Over the weekend, I went to visit Albuquerque's brand new Balloon Museum. Each year, Albuquerque hosts the world's largest balloon event, which we lovingly call the Balloon Fiesta. Eight solid days of fun, bringing in balloonists from all over the world, and thousands of tourists. Yes, we are hot-air balloon fanatics. And now we even have a museum to prove it.
When I went to the museum, I approached the building slowly, not sure whether it was open yet, and gaping at its size. It's pretty huge. As I gawked, I heard a voice. I was suddenly aware that the there was someone talking to me, and the mysterious voice had no body. It was coming from the building. In fact, it was coming from the ticket window, which I had thought were not open (all the blinds were shut, you see).
I followed the sound of the voice, and found that the ticket both curved around the bend, and the reason I did not see it open was that this particular window, to the inconvenience of the customer, was out of direct line of sight when you approached the building.
Naturally, I was excited to see that I had come when they were open, and the fact that a person was present meant that I would be able to inquire whether the group I was to meet was also present. I proceeded to do just that, and here's the conversation that followed:
Ticket Lady: "Hi."
Me: "I have a question for you."
Ticket Lady: [silence]
Me: "I'm supposed to meet a group here."
Ticket Lady: "[kkkkthch] group?"
Me: "This group." (I mentioned the name of said group.)
Ticket Lady: "Oh. That [kkkkthchk] will [silence for approximately 5 seconds] 2:30."
Ticket Lady: "[kkktcchk] will [silence for a few seconds]."

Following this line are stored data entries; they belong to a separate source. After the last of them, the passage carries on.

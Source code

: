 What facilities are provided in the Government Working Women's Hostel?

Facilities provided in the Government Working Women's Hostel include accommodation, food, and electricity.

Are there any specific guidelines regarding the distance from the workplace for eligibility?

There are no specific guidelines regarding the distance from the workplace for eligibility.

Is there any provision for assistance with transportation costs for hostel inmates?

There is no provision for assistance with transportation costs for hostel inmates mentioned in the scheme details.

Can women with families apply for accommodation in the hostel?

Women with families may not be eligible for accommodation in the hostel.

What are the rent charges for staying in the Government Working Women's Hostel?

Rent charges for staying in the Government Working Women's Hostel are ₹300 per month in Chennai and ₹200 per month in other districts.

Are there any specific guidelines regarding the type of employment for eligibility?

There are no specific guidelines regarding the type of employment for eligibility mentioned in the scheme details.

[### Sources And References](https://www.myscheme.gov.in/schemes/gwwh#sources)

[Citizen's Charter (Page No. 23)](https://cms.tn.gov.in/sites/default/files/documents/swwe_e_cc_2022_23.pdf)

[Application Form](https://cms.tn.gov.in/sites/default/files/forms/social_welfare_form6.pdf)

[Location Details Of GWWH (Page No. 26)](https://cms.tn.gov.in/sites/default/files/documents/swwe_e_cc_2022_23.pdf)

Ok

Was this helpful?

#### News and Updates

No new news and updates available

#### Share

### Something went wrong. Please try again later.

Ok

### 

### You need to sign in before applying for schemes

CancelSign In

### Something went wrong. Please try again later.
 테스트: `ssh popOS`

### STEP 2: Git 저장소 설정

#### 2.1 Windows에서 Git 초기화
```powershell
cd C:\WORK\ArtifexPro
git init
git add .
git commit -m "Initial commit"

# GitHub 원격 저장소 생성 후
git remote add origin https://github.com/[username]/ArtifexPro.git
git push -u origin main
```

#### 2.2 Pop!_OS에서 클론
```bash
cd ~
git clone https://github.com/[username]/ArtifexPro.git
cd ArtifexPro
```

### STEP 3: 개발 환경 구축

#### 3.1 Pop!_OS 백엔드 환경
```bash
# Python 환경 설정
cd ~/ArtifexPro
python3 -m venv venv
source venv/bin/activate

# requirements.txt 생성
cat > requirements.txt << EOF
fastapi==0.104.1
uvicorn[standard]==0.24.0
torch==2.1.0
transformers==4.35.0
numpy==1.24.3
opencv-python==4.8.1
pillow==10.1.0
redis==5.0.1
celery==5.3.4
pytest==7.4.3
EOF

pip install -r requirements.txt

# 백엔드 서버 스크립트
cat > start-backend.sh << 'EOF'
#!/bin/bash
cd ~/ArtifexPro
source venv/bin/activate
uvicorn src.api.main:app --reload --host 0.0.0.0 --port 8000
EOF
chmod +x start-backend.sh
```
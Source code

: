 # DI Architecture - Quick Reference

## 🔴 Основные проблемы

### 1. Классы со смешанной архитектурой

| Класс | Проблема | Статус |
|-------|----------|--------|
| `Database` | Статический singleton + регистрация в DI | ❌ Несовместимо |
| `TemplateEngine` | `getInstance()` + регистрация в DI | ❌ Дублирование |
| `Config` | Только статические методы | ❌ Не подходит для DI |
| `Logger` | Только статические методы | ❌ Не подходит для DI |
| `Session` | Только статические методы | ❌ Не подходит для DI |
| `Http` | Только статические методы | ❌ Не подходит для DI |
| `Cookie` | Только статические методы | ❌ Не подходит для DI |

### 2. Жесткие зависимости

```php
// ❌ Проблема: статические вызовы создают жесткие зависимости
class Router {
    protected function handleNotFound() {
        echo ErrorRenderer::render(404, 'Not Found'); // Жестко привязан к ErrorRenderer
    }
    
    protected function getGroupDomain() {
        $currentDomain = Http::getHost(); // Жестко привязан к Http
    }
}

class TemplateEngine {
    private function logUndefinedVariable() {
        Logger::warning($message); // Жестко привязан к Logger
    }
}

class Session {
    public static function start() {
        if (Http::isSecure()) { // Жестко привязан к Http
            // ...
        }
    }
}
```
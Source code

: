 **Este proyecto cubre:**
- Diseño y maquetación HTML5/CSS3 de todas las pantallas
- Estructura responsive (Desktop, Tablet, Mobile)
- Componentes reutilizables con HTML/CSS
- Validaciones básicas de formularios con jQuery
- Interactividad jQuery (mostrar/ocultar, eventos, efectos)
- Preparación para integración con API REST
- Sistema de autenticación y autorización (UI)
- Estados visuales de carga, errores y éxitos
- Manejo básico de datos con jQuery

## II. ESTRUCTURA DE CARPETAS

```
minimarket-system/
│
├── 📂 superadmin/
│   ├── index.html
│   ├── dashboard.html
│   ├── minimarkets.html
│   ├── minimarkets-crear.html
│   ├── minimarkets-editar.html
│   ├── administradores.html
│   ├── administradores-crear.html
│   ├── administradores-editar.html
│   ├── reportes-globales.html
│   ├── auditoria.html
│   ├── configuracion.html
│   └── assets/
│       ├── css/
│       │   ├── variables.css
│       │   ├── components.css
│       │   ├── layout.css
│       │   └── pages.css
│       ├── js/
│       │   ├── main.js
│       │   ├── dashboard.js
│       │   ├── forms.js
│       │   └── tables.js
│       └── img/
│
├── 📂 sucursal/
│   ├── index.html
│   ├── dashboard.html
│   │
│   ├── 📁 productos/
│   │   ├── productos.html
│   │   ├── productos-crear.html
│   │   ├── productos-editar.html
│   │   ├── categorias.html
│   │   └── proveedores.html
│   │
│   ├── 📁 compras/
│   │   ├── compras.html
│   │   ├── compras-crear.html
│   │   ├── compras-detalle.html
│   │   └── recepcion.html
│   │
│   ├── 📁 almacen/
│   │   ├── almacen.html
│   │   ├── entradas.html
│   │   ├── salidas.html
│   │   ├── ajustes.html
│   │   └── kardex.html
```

It was at this point that I became annoyed with Ticket Lady, who apparently didn't think I was important enough to (1) annunciate clearly, (2) actually speak directly into the microphone for, and (3) even bother to look at me so I could have some hint of her lips to read. She just sat there with her mouth directly below the microphone, which picked up none of what she was saying.
Needless to say, this made the communication situation rather difficult. I was focusing so hard on trying to comprehend the words coming out of her mouth, the thought never enter my mind to actually tell the woman that I couldn't hear her. Instead, I found myself mimicking her, only saying a few pertinent words and staring down while I talked. Looking back on it, I think it was certainly justified, and I hope she got a taste of her own medicine. But somehow I think she completely missed the lesson I was teaching her. Here's how the rest of the conversation went:
Me: "Well, they [silent for a few seconds] meet at [more silence] restaurant. Where [silence for a few more seconds]?"
Ticket Lady: "Oh, it's [kktcchck] down [more silence] there."
Me: "Do you [silence] I [silence] walk?"
Ticket Lady: "[kkktccchkk] you [silence] drive." *she nodded her head seriously*
Me: "Oh okay. I [silence]. Thanks."
Ticket Lady: "You're [kkkccchhttk]."
In the end, I somehow managed to finagle the information I wanted out of the Ticket Lady, never having anticipated what a chore it would be. Looking back on it, I think the lady was convinced that she had to practically make out with the microphone just to talk into it, rather than just speaking normally with her mouth pointed in its general direction. Perhaps, if I see her again someday, I'll try to clear up her misconception.
But then again, it might not be worth it.